Work to complete. Exactly as written, set down the lines from the top of the entries through the line bearing "- **Player Abilities:**", with every picture left out.

(Items from a dataset)

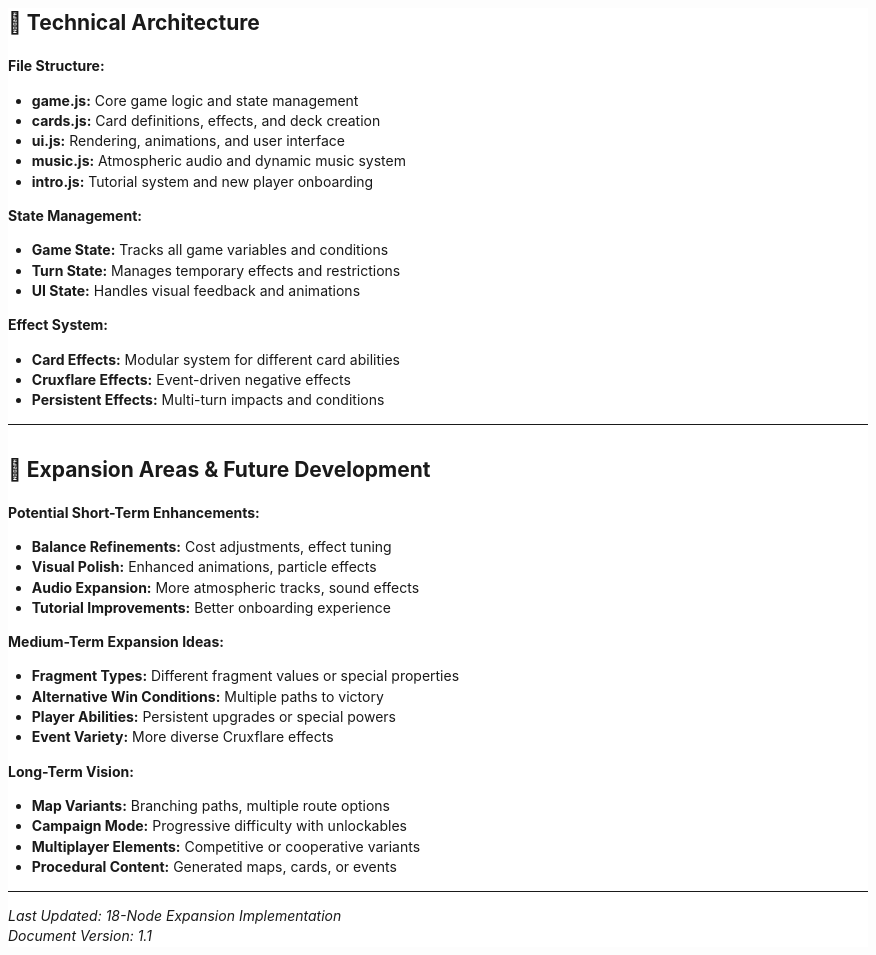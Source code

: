 
## 🔧 Technical Architecture

**File Structure:**
- **game.js:** Core game logic and state management
- **cards.js:** Card definitions, effects, and deck creation
- **ui.js:** Rendering, animations, and user interface
- **music.js:** Atmospheric audio and dynamic music system
- **intro.js:** Tutorial system and new player onboarding

**State Management:**
- **Game State:** Tracks all game variables and conditions
- **Turn State:** Manages temporary effects and restrictions
- **UI State:** Handles visual feedback and animations

**Effect System:**
- **Card Effects:** Modular system for different card abilities
- **Cruxflare Effects:** Event-driven negative effects
- **Persistent Effects:** Multi-turn impacts and conditions

---

## 🚀 Expansion Areas & Future Development

**Potential Short-Term Enhancements:**
- **Balance Refinements:** Cost adjustments, effect tuning
- **Visual Polish:** Enhanced animations, particle effects
- **Audio Expansion:** More atmospheric tracks, sound effects
- **Tutorial Improvements:** Better onboarding experience

**Medium-Term Expansion Ideas:**
- **Fragment Types:** Different fragment values or special properties
- **Alternative Win Conditions:** Multiple paths to victory
- **Player Abilities:** Persistent upgrades or special powers
- **Event Variety:** More diverse Cruxflare effects

**Long-Term Vision:**
- **Map Variants:** Branching paths, multiple route options
- **Campaign Mode:** Progressive difficulty with unlockables
- **Multiplayer Elements:** Competitive or cooperative variants
- **Procedural Content:** Generated maps, cards, or events

---

*Last Updated: 18-Node Expansion Implementation*  
*Document Version: 1.1*
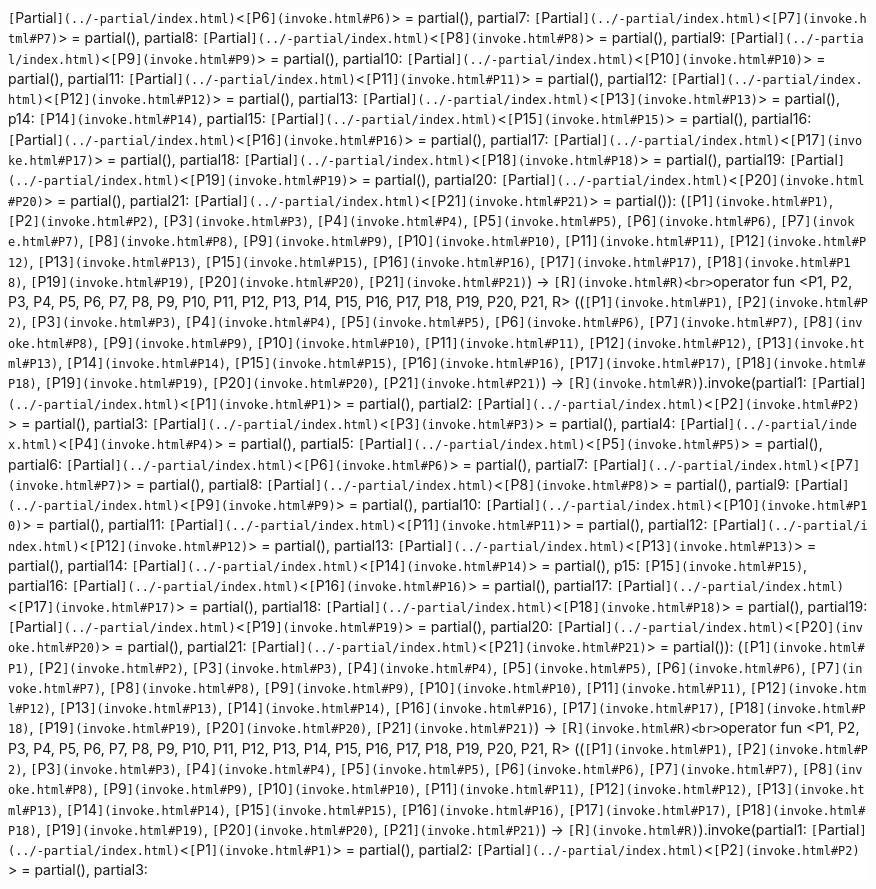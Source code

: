 `[`Partial`](../-partial/index.html)`<`[`P6`](invoke.html#P6)`> = partial(), partial7: `[`Partial`](../-partial/index.html)`<`[`P7`](invoke.html#P7)`> = partial(), partial8: `[`Partial`](../-partial/index.html)`<`[`P8`](invoke.html#P8)`> = partial(), partial9: `[`Partial`](../-partial/index.html)`<`[`P9`](invoke.html#P9)`> = partial(), partial10: `[`Partial`](../-partial/index.html)`<`[`P10`](invoke.html#P10)`> = partial(), partial11: `[`Partial`](../-partial/index.html)`<`[`P11`](invoke.html#P11)`> = partial(), partial12: `[`Partial`](../-partial/index.html)`<`[`P12`](invoke.html#P12)`> = partial(), partial13: `[`Partial`](../-partial/index.html)`<`[`P13`](invoke.html#P13)`> = partial(), p14: `[`P14`](invoke.html#P14)`, partial15: `[`Partial`](../-partial/index.html)`<`[`P15`](invoke.html#P15)`> = partial(), partial16: `[`Partial`](../-partial/index.html)`<`[`P16`](invoke.html#P16)`> = partial(), partial17: `[`Partial`](../-partial/index.html)`<`[`P17`](invoke.html#P17)`> = partial(), partial18: `[`Partial`](../-partial/index.html)`<`[`P18`](invoke.html#P18)`> = partial(), partial19: `[`Partial`](../-partial/index.html)`<`[`P19`](invoke.html#P19)`> = partial(), partial20: `[`Partial`](../-partial/index.html)`<`[`P20`](invoke.html#P20)`> = partial(), partial21: `[`Partial`](../-partial/index.html)`<`[`P21`](invoke.html#P21)`> = partial()): (`[`P1`](invoke.html#P1)`, `[`P2`](invoke.html#P2)`, `[`P3`](invoke.html#P3)`, `[`P4`](invoke.html#P4)`, `[`P5`](invoke.html#P5)`, `[`P6`](invoke.html#P6)`, `[`P7`](invoke.html#P7)`, `[`P8`](invoke.html#P8)`, `[`P9`](invoke.html#P9)`, `[`P10`](invoke.html#P10)`, `[`P11`](invoke.html#P11)`, `[`P12`](invoke.html#P12)`, `[`P13`](invoke.html#P13)`, `[`P15`](invoke.html#P15)`, `[`P16`](invoke.html#P16)`, `[`P17`](invoke.html#P17)`, `[`P18`](invoke.html#P18)`, `[`P19`](invoke.html#P19)`, `[`P20`](invoke.html#P20)`, `[`P21`](invoke.html#P21)`) -> `[`R`](invoke.html#R)<br>`operator fun <P1, P2, P3, P4, P5, P6, P7, P8, P9, P10, P11, P12, P13, P14, P15, P16, P17, P18, P19, P20, P21, R> ((`[`P1`](invoke.html#P1)`, `[`P2`](invoke.html#P2)`, `[`P3`](invoke.html#P3)`, `[`P4`](invoke.html#P4)`, `[`P5`](invoke.html#P5)`, `[`P6`](invoke.html#P6)`, `[`P7`](invoke.html#P7)`, `[`P8`](invoke.html#P8)`, `[`P9`](invoke.html#P9)`, `[`P10`](invoke.html#P10)`, `[`P11`](invoke.html#P11)`, `[`P12`](invoke.html#P12)`, `[`P13`](invoke.html#P13)`, `[`P14`](invoke.html#P14)`, `[`P15`](invoke.html#P15)`, `[`P16`](invoke.html#P16)`, `[`P17`](invoke.html#P17)`, `[`P18`](invoke.html#P18)`, `[`P19`](invoke.html#P19)`, `[`P20`](invoke.html#P20)`, `[`P21`](invoke.html#P21)`) -> `[`R`](invoke.html#R)`).invoke(partial1: `[`Partial`](../-partial/index.html)`<`[`P1`](invoke.html#P1)`> = partial(), partial2: `[`Partial`](../-partial/index.html)`<`[`P2`](invoke.html#P2)`> = partial(), partial3: `[`Partial`](../-partial/index.html)`<`[`P3`](invoke.html#P3)`> = partial(), partial4: `[`Partial`](../-partial/index.html)`<`[`P4`](invoke.html#P4)`> = partial(), partial5: `[`Partial`](../-partial/index.html)`<`[`P5`](invoke.html#P5)`> = partial(), partial6: `[`Partial`](../-partial/index.html)`<`[`P6`](invoke.html#P6)`> = partial(), partial7: `[`Partial`](../-partial/index.html)`<`[`P7`](invoke.html#P7)`> = partial(), partial8: `[`Partial`](../-partial/index.html)`<`[`P8`](invoke.html#P8)`> = partial(), partial9: `[`Partial`](../-partial/index.html)`<`[`P9`](invoke.html#P9)`> = partial(), partial10: `[`Partial`](../-partial/index.html)`<`[`P10`](invoke.html#P10)`> = partial(), partial11: `[`Partial`](../-partial/index.html)`<`[`P11`](invoke.html#P11)`> = partial(), partial12: `[`Partial`](../-partial/index.html)`<`[`P12`](invoke.html#P12)`> = partial(), partial13: `[`Partial`](../-partial/index.html)`<`[`P13`](invoke.html#P13)`> = partial(), partial14: `[`Partial`](../-partial/index.html)`<`[`P14`](invoke.html#P14)`> = partial(), p15: `[`P15`](invoke.html#P15)`, partial16: `[`Partial`](../-partial/index.html)`<`[`P16`](invoke.html#P16)`> = partial(), partial17: `[`Partial`](../-partial/index.html)`<`[`P17`](invoke.html#P17)`> = partial(), partial18: `[`Partial`](../-partial/index.html)`<`[`P18`](invoke.html#P18)`> = partial(), partial19: `[`Partial`](../-partial/index.html)`<`[`P19`](invoke.html#P19)`> = partial(), partial20: `[`Partial`](../-partial/index.html)`<`[`P20`](invoke.html#P20)`> = partial(), partial21: `[`Partial`](../-partial/index.html)`<`[`P21`](invoke.html#P21)`> = partial()): (`[`P1`](invoke.html#P1)`, `[`P2`](invoke.html#P2)`, `[`P3`](invoke.html#P3)`, `[`P4`](invoke.html#P4)`, `[`P5`](invoke.html#P5)`, `[`P6`](invoke.html#P6)`, `[`P7`](invoke.html#P7)`, `[`P8`](invoke.html#P8)`, `[`P9`](invoke.html#P9)`, `[`P10`](invoke.html#P10)`, `[`P11`](invoke.html#P11)`, `[`P12`](invoke.html#P12)`, `[`P13`](invoke.html#P13)`, `[`P14`](invoke.html#P14)`, `[`P16`](invoke.html#P16)`, `[`P17`](invoke.html#P17)`, `[`P18`](invoke.html#P18)`, `[`P19`](invoke.html#P19)`, `[`P20`](invoke.html#P20)`, `[`P21`](invoke.html#P21)`) -> `[`R`](invoke.html#R)<br>`operator fun <P1, P2, P3, P4, P5, P6, P7, P8, P9, P10, P11, P12, P13, P14, P15, P16, P17, P18, P19, P20, P21, R> ((`[`P1`](invoke.html#P1)`, `[`P2`](invoke.html#P2)`, `[`P3`](invoke.html#P3)`, `[`P4`](invoke.html#P4)`, `[`P5`](invoke.html#P5)`, `[`P6`](invoke.html#P6)`, `[`P7`](invoke.html#P7)`, `[`P8`](invoke.html#P8)`, `[`P9`](invoke.html#P9)`, `[`P10`](invoke.html#P10)`, `[`P11`](invoke.html#P11)`, `[`P12`](invoke.html#P12)`, `[`P13`](invoke.html#P13)`, `[`P14`](invoke.html#P14)`, `[`P15`](invoke.html#P15)`, `[`P16`](invoke.html#P16)`, `[`P17`](invoke.html#P17)`, `[`P18`](invoke.html#P18)`, `[`P19`](invoke.html#P19)`, `[`P20`](invoke.html#P20)`, `[`P21`](invoke.html#P21)`) -> `[`R`](invoke.html#R)`).invoke(partial1: `[`Partial`](../-partial/index.html)`<`[`P1`](invoke.html#P1)`> = partial(), partial2: `[`Partial`](../-partial/index.html)`<`[`P2`](invoke.html#P2)`> = partial(), partial3:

Output for this exercise.
Source code

: 
## 🔧 Technical Architecture

**File Structure:**
- **game.js:** Core game logic and state management
- **cards.js:** Card definitions, effects, and deck creation
- **ui.js:** Rendering, animations, and user interface
- **music.js:** Atmospheric audio and dynamic music system
- **intro.js:** Tutorial system and new player onboarding

**State Management:**
- **Game State:** Tracks all game variables and conditions
- **Turn State:** Manages temporary effects and restrictions
- **UI State:** Handles visual feedback and animations

**Effect System:**
- **Card Effects:** Modular system for different card abilities
- **Cruxflare Effects:** Event-driven negative effects
- **Persistent Effects:** Multi-turn impacts and conditions

---

## 🚀 Expansion Areas & Future Development

**Potential Short-Term Enhancements:**
- **Balance Refinements:** Cost adjustments, effect tuning
- **Visual Polish:** Enhanced animations, particle effects
- **Audio Expansion:** More atmospheric tracks, sound effects
- **Tutorial Improvements:** Better onboarding experience

**Medium-Term Expansion Ideas:**
- **Fragment Types:** Different fragment values or special properties
- **Alternative Win Conditions:** Multiple paths to victory
- **Player Abilities:** Persistent upgrades or special powers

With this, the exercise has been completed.